#### Task brief
Every line of the records that holds the word "keywordflow" should be copied.

[Stored dataset items]
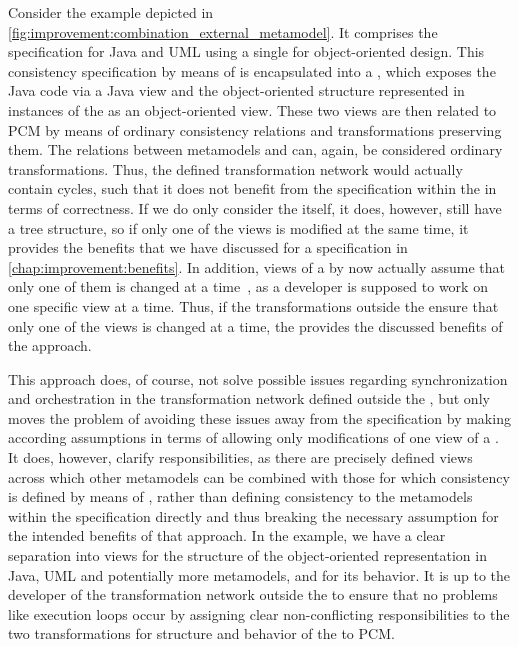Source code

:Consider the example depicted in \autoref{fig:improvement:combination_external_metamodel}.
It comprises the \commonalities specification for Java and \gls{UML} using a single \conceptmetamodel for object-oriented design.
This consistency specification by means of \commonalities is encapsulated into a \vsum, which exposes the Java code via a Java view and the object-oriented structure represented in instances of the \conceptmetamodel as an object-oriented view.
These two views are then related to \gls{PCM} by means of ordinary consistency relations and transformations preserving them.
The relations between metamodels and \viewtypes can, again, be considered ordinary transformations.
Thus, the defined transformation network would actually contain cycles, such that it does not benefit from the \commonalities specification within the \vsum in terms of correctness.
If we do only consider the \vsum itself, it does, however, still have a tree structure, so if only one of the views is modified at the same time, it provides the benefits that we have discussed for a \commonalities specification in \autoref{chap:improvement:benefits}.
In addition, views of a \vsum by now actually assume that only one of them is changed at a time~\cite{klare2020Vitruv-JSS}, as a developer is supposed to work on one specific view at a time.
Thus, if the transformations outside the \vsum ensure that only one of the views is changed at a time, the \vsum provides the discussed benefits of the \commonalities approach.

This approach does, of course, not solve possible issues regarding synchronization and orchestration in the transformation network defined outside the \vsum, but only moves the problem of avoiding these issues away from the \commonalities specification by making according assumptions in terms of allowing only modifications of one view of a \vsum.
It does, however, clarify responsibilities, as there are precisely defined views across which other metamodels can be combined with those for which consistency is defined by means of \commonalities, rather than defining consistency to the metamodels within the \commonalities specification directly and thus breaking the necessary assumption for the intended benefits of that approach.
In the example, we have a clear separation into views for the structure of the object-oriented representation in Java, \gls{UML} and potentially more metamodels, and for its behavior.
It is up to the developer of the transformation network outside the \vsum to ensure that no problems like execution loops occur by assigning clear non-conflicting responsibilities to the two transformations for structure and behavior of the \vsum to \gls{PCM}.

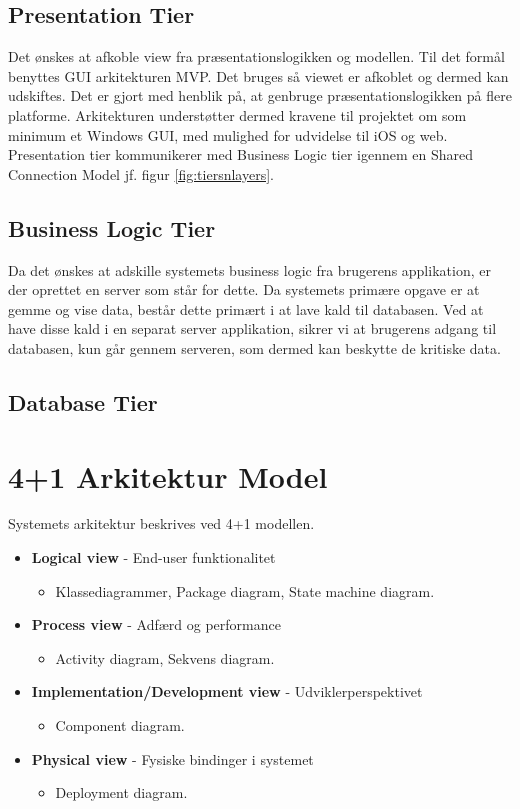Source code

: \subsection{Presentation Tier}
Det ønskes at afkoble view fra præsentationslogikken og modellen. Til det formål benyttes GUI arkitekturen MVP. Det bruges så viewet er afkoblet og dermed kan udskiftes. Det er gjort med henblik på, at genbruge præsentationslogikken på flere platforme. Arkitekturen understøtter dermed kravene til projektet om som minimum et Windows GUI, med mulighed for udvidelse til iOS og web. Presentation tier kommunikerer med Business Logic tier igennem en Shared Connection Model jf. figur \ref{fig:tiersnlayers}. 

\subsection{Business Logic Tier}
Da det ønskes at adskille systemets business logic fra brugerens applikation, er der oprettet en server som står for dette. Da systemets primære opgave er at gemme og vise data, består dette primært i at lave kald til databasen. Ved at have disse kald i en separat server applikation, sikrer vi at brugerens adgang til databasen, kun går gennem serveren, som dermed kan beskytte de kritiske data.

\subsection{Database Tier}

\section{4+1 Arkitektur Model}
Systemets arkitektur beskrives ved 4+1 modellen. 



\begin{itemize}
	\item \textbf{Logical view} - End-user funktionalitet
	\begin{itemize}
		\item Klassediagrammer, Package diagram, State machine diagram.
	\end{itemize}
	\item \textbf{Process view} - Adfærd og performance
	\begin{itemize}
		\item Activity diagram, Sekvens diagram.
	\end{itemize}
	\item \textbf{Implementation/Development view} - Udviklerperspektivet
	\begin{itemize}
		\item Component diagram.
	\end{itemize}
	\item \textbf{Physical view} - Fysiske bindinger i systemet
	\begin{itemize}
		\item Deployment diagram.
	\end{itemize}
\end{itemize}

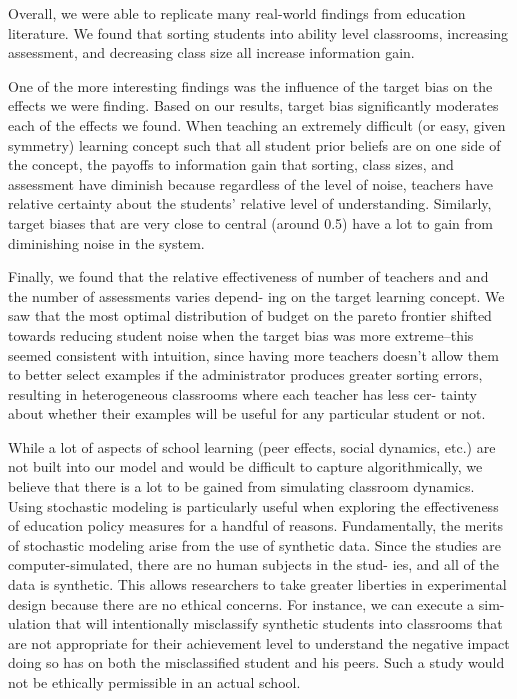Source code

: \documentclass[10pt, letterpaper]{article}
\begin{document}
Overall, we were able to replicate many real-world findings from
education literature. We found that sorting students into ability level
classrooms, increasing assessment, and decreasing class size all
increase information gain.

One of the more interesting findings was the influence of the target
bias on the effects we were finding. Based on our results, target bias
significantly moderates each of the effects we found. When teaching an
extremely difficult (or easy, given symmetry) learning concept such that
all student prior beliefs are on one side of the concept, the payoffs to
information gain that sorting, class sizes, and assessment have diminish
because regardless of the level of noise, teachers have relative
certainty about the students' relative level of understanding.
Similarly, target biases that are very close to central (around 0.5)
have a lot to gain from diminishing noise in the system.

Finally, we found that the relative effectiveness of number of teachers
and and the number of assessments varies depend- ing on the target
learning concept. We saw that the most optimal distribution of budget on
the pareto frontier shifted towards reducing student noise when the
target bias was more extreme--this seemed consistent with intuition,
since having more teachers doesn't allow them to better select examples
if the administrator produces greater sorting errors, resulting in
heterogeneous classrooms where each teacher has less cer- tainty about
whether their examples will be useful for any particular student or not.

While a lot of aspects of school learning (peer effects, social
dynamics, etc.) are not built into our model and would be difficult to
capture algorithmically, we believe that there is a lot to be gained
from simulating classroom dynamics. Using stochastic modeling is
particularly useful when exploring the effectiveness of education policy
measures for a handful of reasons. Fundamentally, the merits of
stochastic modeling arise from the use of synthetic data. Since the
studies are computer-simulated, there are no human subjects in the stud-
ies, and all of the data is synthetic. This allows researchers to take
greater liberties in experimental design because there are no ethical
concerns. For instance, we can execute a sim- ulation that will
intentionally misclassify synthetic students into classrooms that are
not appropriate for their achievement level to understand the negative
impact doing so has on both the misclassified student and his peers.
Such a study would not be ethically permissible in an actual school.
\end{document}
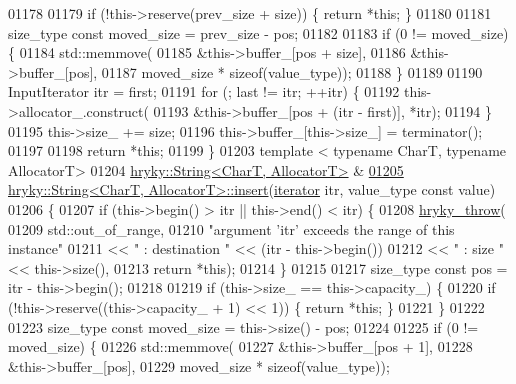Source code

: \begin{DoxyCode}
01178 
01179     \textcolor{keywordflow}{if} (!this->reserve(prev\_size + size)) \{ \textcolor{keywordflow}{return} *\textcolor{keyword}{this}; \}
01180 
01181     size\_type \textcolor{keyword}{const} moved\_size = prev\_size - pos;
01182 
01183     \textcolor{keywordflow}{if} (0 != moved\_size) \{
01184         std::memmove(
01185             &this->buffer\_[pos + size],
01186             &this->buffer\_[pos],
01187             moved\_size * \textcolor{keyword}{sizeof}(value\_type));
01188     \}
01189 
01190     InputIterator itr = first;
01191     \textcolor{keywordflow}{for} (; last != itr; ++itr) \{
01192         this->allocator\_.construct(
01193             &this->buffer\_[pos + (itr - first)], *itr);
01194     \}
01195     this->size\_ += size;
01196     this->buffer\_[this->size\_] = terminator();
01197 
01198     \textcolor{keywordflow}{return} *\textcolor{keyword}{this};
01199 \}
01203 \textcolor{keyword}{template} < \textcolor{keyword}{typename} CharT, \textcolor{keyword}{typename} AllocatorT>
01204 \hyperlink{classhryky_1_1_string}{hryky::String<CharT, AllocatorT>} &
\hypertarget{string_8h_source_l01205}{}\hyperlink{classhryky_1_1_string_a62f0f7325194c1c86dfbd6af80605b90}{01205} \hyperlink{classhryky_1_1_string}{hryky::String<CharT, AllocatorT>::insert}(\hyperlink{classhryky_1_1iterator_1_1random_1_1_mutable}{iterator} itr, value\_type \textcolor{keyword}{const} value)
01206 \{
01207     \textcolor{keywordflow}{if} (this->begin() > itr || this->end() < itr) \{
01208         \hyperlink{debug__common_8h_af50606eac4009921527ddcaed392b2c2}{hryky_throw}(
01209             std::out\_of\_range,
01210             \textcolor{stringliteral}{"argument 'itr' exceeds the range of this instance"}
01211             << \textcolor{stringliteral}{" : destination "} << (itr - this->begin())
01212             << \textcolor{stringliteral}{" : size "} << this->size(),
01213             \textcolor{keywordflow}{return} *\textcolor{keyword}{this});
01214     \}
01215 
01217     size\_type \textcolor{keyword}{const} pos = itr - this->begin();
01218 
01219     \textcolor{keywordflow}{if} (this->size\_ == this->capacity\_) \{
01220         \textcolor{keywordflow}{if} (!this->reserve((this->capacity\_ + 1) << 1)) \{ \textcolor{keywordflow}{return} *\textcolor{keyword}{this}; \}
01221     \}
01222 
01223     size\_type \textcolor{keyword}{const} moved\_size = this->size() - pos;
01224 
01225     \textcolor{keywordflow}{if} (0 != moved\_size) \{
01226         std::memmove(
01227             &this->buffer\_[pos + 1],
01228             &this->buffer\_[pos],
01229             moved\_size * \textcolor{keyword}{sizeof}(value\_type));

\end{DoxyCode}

#### Answer
01179     \textcolor{keywordflow}{if} (!this->reserve(prev\_size + size)) \{ \textcolor{keywordflow}{return} *\textcolor{keyword}{this}; \}
01183     \textcolor{keywordflow}{if} (0 != moved\_size) \{
01191     \textcolor{keywordflow}{for} (; last != itr; ++itr) \{
01198     \textcolor{keywordflow}{return} *\textcolor{keyword}{this};
01207     \textcolor{keywordflow}{if} (this->begin() > itr || this->end() < itr) \{
01213             \textcolor{keywordflow}{return} *\textcolor{keyword}{this});
01219     \textcolor{keywordflow}{if} (this->size\_ == this->capacity\_) \{
01220         \textcolor{keywordflow}{if} (!this->reserve((this->capacity\_ + 1) << 1)) \{ \textcolor{keywordflow}{return} *\textcolor{keyword}{this}; \}
01225     \textcolor{keywordflow}{if} (0 != moved\_size) \{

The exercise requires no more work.